An anthracycline that functions as a DNA intercalator, doxorubicin inhibits topoisomerase II and produces free radicals, which may destroy DNA. The combination of these 2 events can inhibit the growth of neoplastic cells. Doxorubicin is administered intravenously and distributes widely into bodily tissues, including the heart, kidneys, lungs, liver, and spleen. It does not cross the blood-brain barrier and is excreted primarily in bile.

Class Summary

Antimicrotubular antineoplastics disrupt the microtubular network in cells by promoting stabilization and assembly. In addition, these agents block the disassembly of microtubules, thereby preventing cell division, leading to cell death.

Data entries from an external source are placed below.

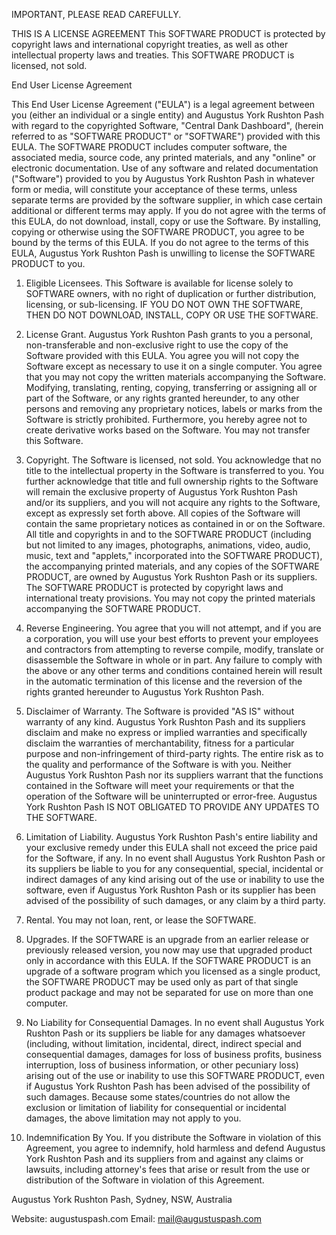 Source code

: IMPORTANT, PLEASE READ CAREFULLY. 

THIS IS A LICENSE AGREEMENT This SOFTWARE PRODUCT is protected by copyright laws and international copyright treaties,
as well as other intellectual property laws and treaties. This SOFTWARE PRODUCT is licensed, not sold. 

End User License Agreement

This End User License Agreement ("EULA") is a legal agreement between you (either an individual or a single entity) and 
Augustus York Rushton Pash with regard to the copyrighted Software, "Central Dank Dashboard", (herein referred to as "SOFTWARE PRODUCT" or 
"SOFTWARE") provided with this EULA. The SOFTWARE PRODUCT includes computer software, the associated media, source code,
any printed materials, and any "online" or electronic documentation. Use of any software and related documentation ("Software") 
provided to you by Augustus York Rushton Pash in whatever form or media, will constitute your acceptance of these terms,
unless separate terms are provided by the software supplier, in which case certain additional or different terms may 
apply. If you do not agree with the terms of this EULA, do not download, install, copy or use the Software. By 
installing, copying or otherwise using the SOFTWARE PRODUCT, you agree to be bound by the terms of this EULA. If you do 
not agree to the terms of this EULA, Augustus York Rushton Pash is unwilling to license the SOFTWARE PRODUCT to you.

1. Eligible Licensees.
This Software is available for license solely to SOFTWARE owners, with no right of duplication or further distribution, 
licensing, or sub-licensing. IF YOU DO NOT OWN THE SOFTWARE, THEN DO NOT DOWNLOAD, INSTALL, COPY OR USE THE SOFTWARE. 

2. License Grant.
Augustus York Rushton Pash grants to you a personal, non-transferable and non-exclusive right to use the copy of the 
Software provided with this EULA. You agree you will not copy the Software except as necessary to use it on a single 
computer. You agree that you may not copy the written materials accompanying the Software. Modifying, translating, 
renting, copying, transferring or assigning all or part of the Software, or any rights granted hereunder, to any other 
persons and removing any proprietary notices, labels or marks from the Software is strictly prohibited. Furthermore, you
hereby agree not to create derivative works based on the Software. You may not transfer this Software. 

3. Copyright. 
The Software is licensed, not sold. You acknowledge that no title to the intellectual property in the Software is 
transferred to you. You further acknowledge that title and full ownership rights to the Software will remain the exclusive
property of Augustus York Rushton Pash and/or its suppliers, and you will not acquire any rights to the Software, except
as expressly set forth above. All copies of the Software will contain the same proprietary notices as contained in or on 
the Software. All title and copyrights in and to the SOFTWARE PRODUCT (including but not limited to any images, 
photographs, animations, video, audio, music, text and "applets," incorporated into the SOFTWARE PRODUCT), the 
accompanying printed materials, and any copies of the SOFTWARE PRODUCT, are owned by Augustus York Rushton Pash or its 
suppliers. The SOFTWARE PRODUCT is protected by copyright laws and international treaty provisions. You may not copy the
printed materials accompanying the SOFTWARE PRODUCT. 

4. Reverse Engineering. 
You agree that you will not attempt, and if you are a corporation, you will use your best efforts to prevent your employees
and contractors from attempting to reverse compile, modify, translate or disassemble the Software in whole or in part. Any
failure to comply with the above or any other terms and conditions contained herein will result in the automatic termination
of this license and the reversion of the rights granted hereunder to Augustus York Rushton Pash. 

5. Disclaimer of Warranty. 
The Software is provided "AS IS" without warranty of any kind. Augustus York Rushton Pash and its suppliers disclaim and make
no express or implied warranties and specifically disclaim the warranties of merchantability, fitness for a particular 
purpose and non-infringement of third-party rights. The entire risk as to the quality and performance of the Software is with
you. Neither Augustus York Rushton Pash nor its suppliers warrant that the functions contained in the Software will meet your
requirements or that the operation of the Software will be uninterrupted or error-free. Augustus York Rushton Pash IS NOT 
OBLIGATED TO PROVIDE ANY UPDATES TO THE SOFTWARE. 

6. Limitation of Liability. 
Augustus York Rushton Pash's entire liability and your exclusive remedy under this EULA shall not exceed the price paid for the
Software, if any. In no event shall Augustus York Rushton Pash or its suppliers be liable to you for any consequential, 
special, incidental or indirect damages of any kind arising out of the use or inability to use the software, even if Augustus
York Rushton Pash or its supplier has been advised of the possibility of such damages, or any claim by a third party. 

7. Rental.
You may not loan, rent, or lease the SOFTWARE.

8. Upgrades. 
If the SOFTWARE is an upgrade from an earlier release or previously released version, you now may use that upgraded product only
in accordance with this EULA. If the SOFTWARE PRODUCT is an upgrade of a software program which you licensed as a single product,
the SOFTWARE PRODUCT may be used only as part of that single product package and may not be separated for use on more than one
computer. 

10. No Liability for Consequential Damages.
In no event shall Augustus York Rushton Pash or its suppliers be liable for any damages whatsoever (including, without limitation,
incidental, direct, indirect special and consequential damages, damages for loss of business profits, business interruption, 
loss of business information, or other pecuniary loss) arising out of the use or inability to use this SOFTWARE PRODUCT, even if
Augustus York Rushton Pash has been advised of the possibility of such damages. Because some states/countries do not allow the
exclusion or limitation of liability for consequential or incidental damages, the above limitation may not apply to you. 

11. Indemnification By You.
If you distribute the Software in violation of this Agreement, you agree to indemnify, hold harmless and defend Augustus York 
Rushton Pash and its suppliers from and against any claims or lawsuits, including attorney's fees that arise or result from the 
use or distribution of the Software in violation of this Agreement. 

Augustus York Rushton Pash, Sydney, NSW, Australia

Website: augustuspash.com
Email: mail@augustuspash.com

Brentuximab vedotin (Adcetris)

Brentuximab is a CD30-directed antibody-drug conjugate (ADC) that consists of chimeric IgG1 antibody cAC10, which is specific for human CD30, bound to the microtubule-disrupting agent monomethyl auristatin E (MMAE, or vedotin). This agent is indicated for treatment of classic Hodgkin lymphoma (cHL) after failure of autologous stem cell transplant (ASCT) or after failure of at least 2 prior multiagent chemotherapy regimens in patients who are not ASCT candidates. It is also indicated as consolidation treatment post-auto-HSCT in patients with high risk for relapse or disease progression. Additionally, brentuximab vedotin is indicated as first-line therapy for previously untreated stage III-IV cHL in combination with chemotherapy.

Class Summary

Immunotherapy is emerging for use in hematologic malignancies.

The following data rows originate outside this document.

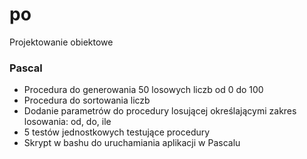 # po
Projektowanie obiektowe
<br>
### Pascal
- Procedura do generowania 50 losowych liczb od 0 do 100
- Procedura do sortowania liczb
- Dodanie parametrów do procedury losującej określającymi zakres losowania: od, do, ile
- 5 testów jednostkowych testujące procedury
- Skrypt w bashu do uruchamiania aplikacji w Pascalu
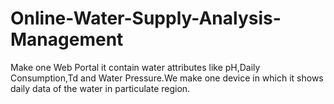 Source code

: # Online-Water-Supply-Analysis-Management
Make one Web Portal it contain water attributes like pH,Daily Consumption,Td and Water Pressure.We make one device in which it shows daily data of the water in particulate region.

PD-1 and related target PD-ligand 1 (PD-L1) are expressed on the surface of activated T cells under normal conditions. PD-L1/PD-1 interaction inhibits immune activation and reduces T-cell cytotoxic activity when bound.

This negative feedback loop is essential for maintaining normal immune responses and limits T-cell activity to protect normal cells during chronic inflammation.

Nivolumab (Opdivo)

Monoclonal antibody which inhibits suppression of T-cells by blocking the interaction between programmed cell death-1 protein and its ligands. Nivolumab is indicated for the treatment of classical Hodgkin lymphoma in patients who have relapsed or shown progression after autologous hematopoietic stem cell transplantation (HSCT) and post transplantation brentuximab vedotin.

Pembrolizumab (Keytruda)

Monoclonal antibody to programmed cell death-1 protein (PD-1); blocks the interaction between PD-1 and its ligands, PD-L1 and PD-L2. It is indicated for adult and pediatric patients with refractory classical Hodgkin lymphoma (cHL) or who have relapsed after 3 or more prior lines of therapy.

Class Summary

Corticosteroids have anti-inflammatory properties and cause profound and varied metabolic effects. Corticosteroids modify the body's immune response to diverse stimuli.

Prednisone (Deltasone)

Prednisone is a corticosteroid used to treat leukemias and lymphomas because of its lympholytic activity. Prednisone acts as an immunosuppressant by stimulating the synthesis of enzymes needed to decrease the inflammatory response. It also acts as an anti-inflammatory agent by inhibiting the recruitment of leukocytes and monocyte-macrophages into affected areas via inhibition of chemotactic factors and factors that increase capillary permeability.

Prednisone is readily absorbed via the gastrointestinal tract and metabolized in the liver. Inactive metabolites are excreted via the kidneys. Most of the adverse effects of corticosteroids are dose dependent or duration dependent.